And my father, who turned up among many other things, to be a very successful novelist, he always said to me, 'If you think right, you can write well'. And I kept saying, 'Well, what the hell is wrong with my thoughts?' But at any rate, I had a really - for years - an inferiority complex. And I'd read a book review of something, for that book of my biography was in The New York Times, and TLS, and it got some good reviews, and I'd find myself saying, 'That guy must be crazy'. So it was really strange, I want you to think I'd finally agreed that maybe I can write in the last few years.

John Tyler Bonner (born in 1920) is an emeritus professor in the Department of Ecology and Evolutionary Biology at Princeton University.
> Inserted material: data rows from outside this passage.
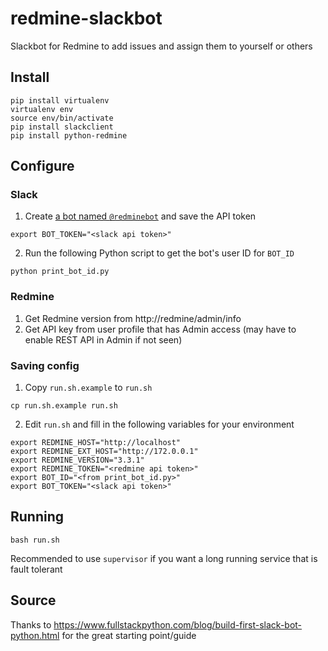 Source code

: # redmine-slackbot
Slackbot for Redmine to add issues and assign them to yourself or others

## Install

```
pip install virtualenv
virtualenv env
source env/bin/activate
pip install slackclient
pip install python-redmine
```

## Configure

### Slack

1. Create [a bot named `@redminebot`](https://my.slack.com/services/new/bot) and save the API token
 
 `export BOT_TOKEN="<slack api token>"`
 
2. Run the following Python script to get the bot's user ID for `BOT_ID`
 
 `python print_bot_id.py`

### Redmine

1. Get Redmine version from http://redmine/admin/info
2. Get API key from user profile that has Admin access (may have to enable REST API in Admin if not seen)

### Saving config

1. Copy `run.sh.example` to `run.sh` 

 `cp run.sh.example run.sh`

2. Edit `run.sh` and fill in the following variables for your environment
```
export REDMINE_HOST="http://localhost"
export REDMINE_EXT_HOST="http://172.0.0.1"
export REDMINE_VERSION="3.3.1"
export REDMINE_TOKEN="<redmine api token>"
export BOT_ID="<from print_bot_id.py>"
export BOT_TOKEN="<slack api token>"
```

## Running

```
bash run.sh
```
Recommended to use `supervisor` if you want a long running service that is fault tolerant

## Source

Thanks to https://www.fullstackpython.com/blog/build-first-slack-bot-python.html for the great starting point/guide
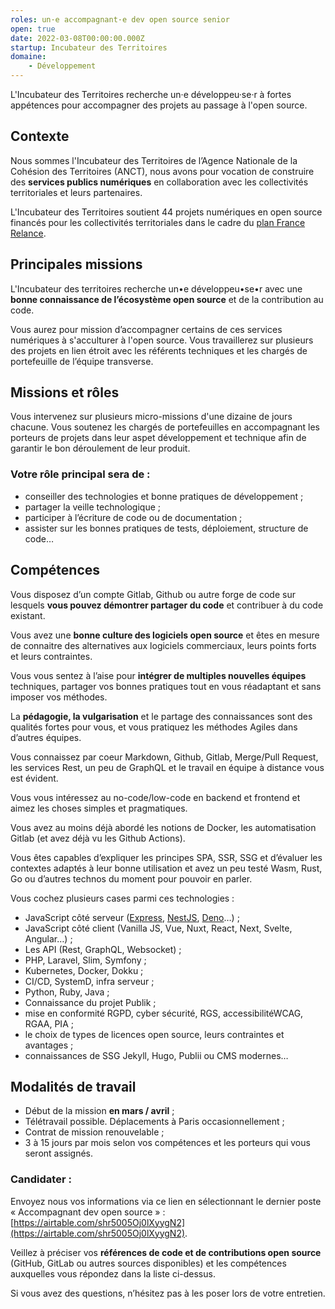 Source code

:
 ```yaml
---
roles: un·e accompagnant·e dev open source senior
open: true
date: 2022-03-08T00:00:00.000Z
startup: Incubateur des Territoires
domaine:
    - Développement
---
```


L'Incubateur des Territoires recherche un·e développeu·se·r à fortes appétences pour accompagner des projets au passage à l'open source.


## Contexte

Nous sommes l'Incubateur des Territoires de l’Agence Nationale de la Cohésion des Territoires (ANCT), nous avons pour vocation de construire des **services publics numériques** en collaboration avec les collectivités territoriales et leurs partenaires.

L'Incubateur des Territoires soutient 44 projets numériques en open source financés pour les collectivités territoriales dans le cadre du [plan France Relance](https://incubateur.anct.gouv.fr/actualites/resultats-de-la-consultation-nationale-france-relance-co-construction-de-services-numeriques/).


## Principales missions

L'Incubateur des territoires recherche un•e développeu•se•r avec une **bonne connaissance de l’écosystème open source** et de la contribution au code.

Vous aurez pour mission d’accompagner certains de ces services numériques à s'acculturer à l'open source. Vous travaillerez sur plusieurs des projets en lien étroit avec les référents techniques et les chargés de portefeuille de l’équipe transverse.


## Missions et rôles

Vous intervenez sur plusieurs micro-missions d'une dizaine de jours chacune.
Vous soutenez les chargés de portefeuilles en accompagnant les porteurs de projets dans leur aspet développement et technique afin de garantir le bon déroulement de leur produit.

### Votre rôle principal sera de :

- conseiller des technologies et bonne pratiques de développement ;
- partager la veille technologique ;
- participer à l’écriture de code ou de documentation ;
- assister sur les bonnes pratiques de tests, déploiement, structure de code…

## Compétences

Vous disposez d’un compte Gitlab, Github ou autre forge de code sur lesquels **vous pouvez démontrer partager du code** et contribuer à du code existant.

Vous avez une **bonne culture des logiciels open source** et êtes en mesure de connaitre des alternatives aux logiciels commerciaux, leurs points forts et leurs contraintes.

Vous vous sentez à l’aise pour **intégrer de multiples nouvelles équipes** techniques, partager vos bonnes pratiques tout en vous réadaptant et sans imposer vos méthodes.

La **pédagogie, la vulgarisation** et le partage des connaissances sont des qualités fortes pour vous, et vous pratiquez les méthodes Agiles dans d’autres équipes.

Vous connaissez par coeur Markdown, Github, Gitlab, Merge/Pull Request, les services Rest, un peu de GraphQL et le travail en équipe à distance vous est évident.

Vous vous intéressez au no-code/low-code en backend et frontend et aimez les choses simples et pragmatiques.

Vous avez au moins déjà abordé les notions de Docker, les automatisation Gitlab (et avez déjà vu les Github Actions).

Vous êtes capables d’expliquer les principes SPA, SSR, SSG et d’évaluer les contextes adaptés à leur bonne utilisation et avez un peu testé Wasm, Rust, Go ou d’autres technos du moment pour pouvoir en parler.

Vous cochez plusieurs cases parmi ces technologies :

- JavaScript côté serveur ([Express](https://expressjs.com), [NestJS](https://nestjs.com/), [Deno](https://deno.land/)…) ;
- JavaScript côté client (Vanilla JS, Vue, Nuxt, React, Next, Svelte, Angular…) ;
- Les API (Rest, GraphQL, Websocket) ;
- PHP, Laravel, Slim, Symfony ;
- Kubernetes, Docker, Dokku ;
- CI/CD, SystemD, infra serveur ;
- Python, Ruby, Java ;
- Connaissance du projet Publik ;
- mise en conformité RGPD, cyber sécurité, RGS, accessibilitéWCAG, RGAA, PIA ;
- le choix de types de licences open source, leurs contraintes et avantages ;
- connaissances de SSG Jekyll, Hugo, Publii ou CMS modernes…

## Modalités de travail

- Début de la mission **en mars / avril** ;
- Télétravail possible. Déplacements à Paris occasionnellement ;
- Contrat de mission renouvelable ;
- 3 à 15 jours par mois selon vos compétences et les porteurs qui vous seront assignés.

### Candidater :

Envoyez nous vos informations via ce lien en sélectionnant le dernier poste « Accompagnant dev open source » : [https://airtable.com/shr5005Oj0lXyygN2](https://airtable.com/shr5005Oj0lXyygN2).

Veillez à préciser vos **références de code et de contributions open source** (GitHub, GitLab ou autres sources disponibles) et les compétences auxquelles vous répondez dans la liste ci-dessus.

Si vous avez des questions, n’hésitez pas à les poser lors de votre entretien.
He is a pioneer in the use of cellular slime molds to understand evolution and development and is one of the world's leading experts on cellular slime molds. He says that his prime interests are in evolution and development and that he uses the cellular slime molds as a tool to seek an understanding of those twin disciplines. He has written several books on developmental biology and evolution, many scientific papers, and has produced a number of works in biology. He has led the way in making Dictyostelium discoideum a model organism central to examining some of the major questions in experimental biology.

Listeners: Christopher Sykes

Christopher Sykes is an independent documentary producer who has made a number of films about science and scientists for BBC TV, Channel Four, and PBS.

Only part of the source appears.